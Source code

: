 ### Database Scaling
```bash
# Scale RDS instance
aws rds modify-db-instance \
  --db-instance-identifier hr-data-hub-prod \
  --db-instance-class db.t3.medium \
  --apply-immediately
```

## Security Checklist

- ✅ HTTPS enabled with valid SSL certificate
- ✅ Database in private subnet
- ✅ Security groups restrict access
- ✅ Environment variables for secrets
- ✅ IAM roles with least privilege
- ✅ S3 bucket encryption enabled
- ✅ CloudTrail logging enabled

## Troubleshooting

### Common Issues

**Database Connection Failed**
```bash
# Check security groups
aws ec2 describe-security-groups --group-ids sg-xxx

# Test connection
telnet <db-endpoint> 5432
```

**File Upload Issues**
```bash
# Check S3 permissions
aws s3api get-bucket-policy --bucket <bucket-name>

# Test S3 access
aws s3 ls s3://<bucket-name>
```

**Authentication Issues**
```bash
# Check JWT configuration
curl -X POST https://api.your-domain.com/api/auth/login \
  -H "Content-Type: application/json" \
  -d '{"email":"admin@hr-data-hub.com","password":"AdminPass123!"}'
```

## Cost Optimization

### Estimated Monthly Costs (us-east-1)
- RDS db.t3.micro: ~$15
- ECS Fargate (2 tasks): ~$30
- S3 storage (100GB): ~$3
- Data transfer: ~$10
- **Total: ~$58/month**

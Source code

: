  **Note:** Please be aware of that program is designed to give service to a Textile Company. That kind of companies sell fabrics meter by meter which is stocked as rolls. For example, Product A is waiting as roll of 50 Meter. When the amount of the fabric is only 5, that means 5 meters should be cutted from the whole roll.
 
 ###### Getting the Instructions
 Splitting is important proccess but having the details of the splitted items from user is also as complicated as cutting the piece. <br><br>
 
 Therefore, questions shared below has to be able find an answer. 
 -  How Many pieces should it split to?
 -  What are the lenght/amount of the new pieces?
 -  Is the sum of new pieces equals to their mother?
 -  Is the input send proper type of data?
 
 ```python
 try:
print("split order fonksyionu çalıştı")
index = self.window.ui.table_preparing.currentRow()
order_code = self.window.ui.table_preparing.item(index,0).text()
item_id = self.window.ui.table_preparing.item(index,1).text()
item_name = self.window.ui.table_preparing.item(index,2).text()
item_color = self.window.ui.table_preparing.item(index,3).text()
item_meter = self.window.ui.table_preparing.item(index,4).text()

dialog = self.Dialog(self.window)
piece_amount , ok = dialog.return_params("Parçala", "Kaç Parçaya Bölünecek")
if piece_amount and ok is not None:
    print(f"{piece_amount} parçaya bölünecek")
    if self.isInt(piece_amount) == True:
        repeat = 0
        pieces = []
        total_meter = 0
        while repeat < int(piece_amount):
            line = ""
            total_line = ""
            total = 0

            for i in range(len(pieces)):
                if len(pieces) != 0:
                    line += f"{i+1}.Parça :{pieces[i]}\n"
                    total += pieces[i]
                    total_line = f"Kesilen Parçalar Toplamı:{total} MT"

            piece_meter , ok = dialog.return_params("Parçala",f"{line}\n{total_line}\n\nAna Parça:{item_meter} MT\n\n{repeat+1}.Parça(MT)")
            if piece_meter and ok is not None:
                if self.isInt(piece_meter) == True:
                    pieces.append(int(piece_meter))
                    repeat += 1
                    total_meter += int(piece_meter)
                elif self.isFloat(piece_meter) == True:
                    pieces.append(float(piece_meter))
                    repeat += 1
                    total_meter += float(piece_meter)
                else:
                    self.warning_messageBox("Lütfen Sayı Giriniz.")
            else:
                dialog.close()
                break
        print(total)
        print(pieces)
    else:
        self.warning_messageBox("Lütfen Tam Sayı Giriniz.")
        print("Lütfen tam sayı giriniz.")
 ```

--

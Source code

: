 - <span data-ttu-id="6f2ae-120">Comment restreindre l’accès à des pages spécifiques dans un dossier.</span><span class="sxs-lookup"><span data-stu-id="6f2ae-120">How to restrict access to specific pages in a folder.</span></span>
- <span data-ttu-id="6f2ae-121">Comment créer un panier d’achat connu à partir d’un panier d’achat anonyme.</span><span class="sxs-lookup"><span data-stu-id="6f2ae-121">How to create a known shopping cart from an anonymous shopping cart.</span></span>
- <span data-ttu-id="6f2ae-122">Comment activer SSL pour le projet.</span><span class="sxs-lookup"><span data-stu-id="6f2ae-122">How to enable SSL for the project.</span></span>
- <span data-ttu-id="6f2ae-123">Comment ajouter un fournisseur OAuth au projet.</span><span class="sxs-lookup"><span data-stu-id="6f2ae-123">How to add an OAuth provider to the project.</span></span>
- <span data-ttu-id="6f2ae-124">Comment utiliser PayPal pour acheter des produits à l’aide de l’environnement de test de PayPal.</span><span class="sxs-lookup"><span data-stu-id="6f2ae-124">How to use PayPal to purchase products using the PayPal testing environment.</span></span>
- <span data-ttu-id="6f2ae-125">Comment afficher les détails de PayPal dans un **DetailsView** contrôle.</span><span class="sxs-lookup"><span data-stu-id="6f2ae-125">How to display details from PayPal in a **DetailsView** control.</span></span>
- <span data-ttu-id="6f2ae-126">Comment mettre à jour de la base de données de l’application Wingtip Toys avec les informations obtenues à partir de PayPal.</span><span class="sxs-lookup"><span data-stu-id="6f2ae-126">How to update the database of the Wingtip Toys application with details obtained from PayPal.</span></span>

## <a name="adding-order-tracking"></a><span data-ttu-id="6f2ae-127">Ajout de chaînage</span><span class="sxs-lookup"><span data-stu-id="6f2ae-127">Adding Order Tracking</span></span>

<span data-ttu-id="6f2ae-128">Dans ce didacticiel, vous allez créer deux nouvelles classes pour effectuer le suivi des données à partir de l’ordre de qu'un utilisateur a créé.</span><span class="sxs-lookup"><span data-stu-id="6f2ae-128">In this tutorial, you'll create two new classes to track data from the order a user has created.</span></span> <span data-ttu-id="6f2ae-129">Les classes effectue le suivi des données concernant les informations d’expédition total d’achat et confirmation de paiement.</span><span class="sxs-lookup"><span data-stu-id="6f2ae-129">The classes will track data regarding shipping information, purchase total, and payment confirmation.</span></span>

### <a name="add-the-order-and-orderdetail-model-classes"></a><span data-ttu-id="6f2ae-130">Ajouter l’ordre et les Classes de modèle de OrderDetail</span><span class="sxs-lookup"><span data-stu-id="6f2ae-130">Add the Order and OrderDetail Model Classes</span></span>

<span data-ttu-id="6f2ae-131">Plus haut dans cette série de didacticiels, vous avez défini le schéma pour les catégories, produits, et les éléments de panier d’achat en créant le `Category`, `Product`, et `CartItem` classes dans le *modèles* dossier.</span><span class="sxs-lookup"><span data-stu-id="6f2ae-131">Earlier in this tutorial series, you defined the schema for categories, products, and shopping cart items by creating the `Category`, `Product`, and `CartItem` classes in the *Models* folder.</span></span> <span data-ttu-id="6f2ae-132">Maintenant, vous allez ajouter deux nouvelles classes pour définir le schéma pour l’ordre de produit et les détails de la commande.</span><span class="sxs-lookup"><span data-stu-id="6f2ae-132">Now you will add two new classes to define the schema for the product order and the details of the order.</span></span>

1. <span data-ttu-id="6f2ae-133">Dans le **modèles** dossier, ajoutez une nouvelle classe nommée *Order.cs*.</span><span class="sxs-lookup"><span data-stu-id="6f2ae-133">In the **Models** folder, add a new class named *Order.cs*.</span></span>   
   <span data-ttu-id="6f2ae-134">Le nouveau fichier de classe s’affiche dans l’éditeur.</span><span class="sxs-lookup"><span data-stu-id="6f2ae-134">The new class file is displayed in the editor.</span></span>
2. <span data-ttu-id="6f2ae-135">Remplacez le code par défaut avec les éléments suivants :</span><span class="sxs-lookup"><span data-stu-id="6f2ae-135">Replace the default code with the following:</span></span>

== AIM OF THE TASK ==
Show every line of the listing containing the string "application" by copying it.

== EXPECTED ANSWER ==
  -H "Content-Type: application/json" \
- <span data-ttu-id="6f2ae-126">Comment mettre à jour de la base de données de l’application Wingtip Toys avec les informations obtenues à partir de PayPal.</span><span class="sxs-lookup"><span data-stu-id="6f2ae-126">How to update the database of the Wingtip Toys application with details obtained from PayPal.</span></span>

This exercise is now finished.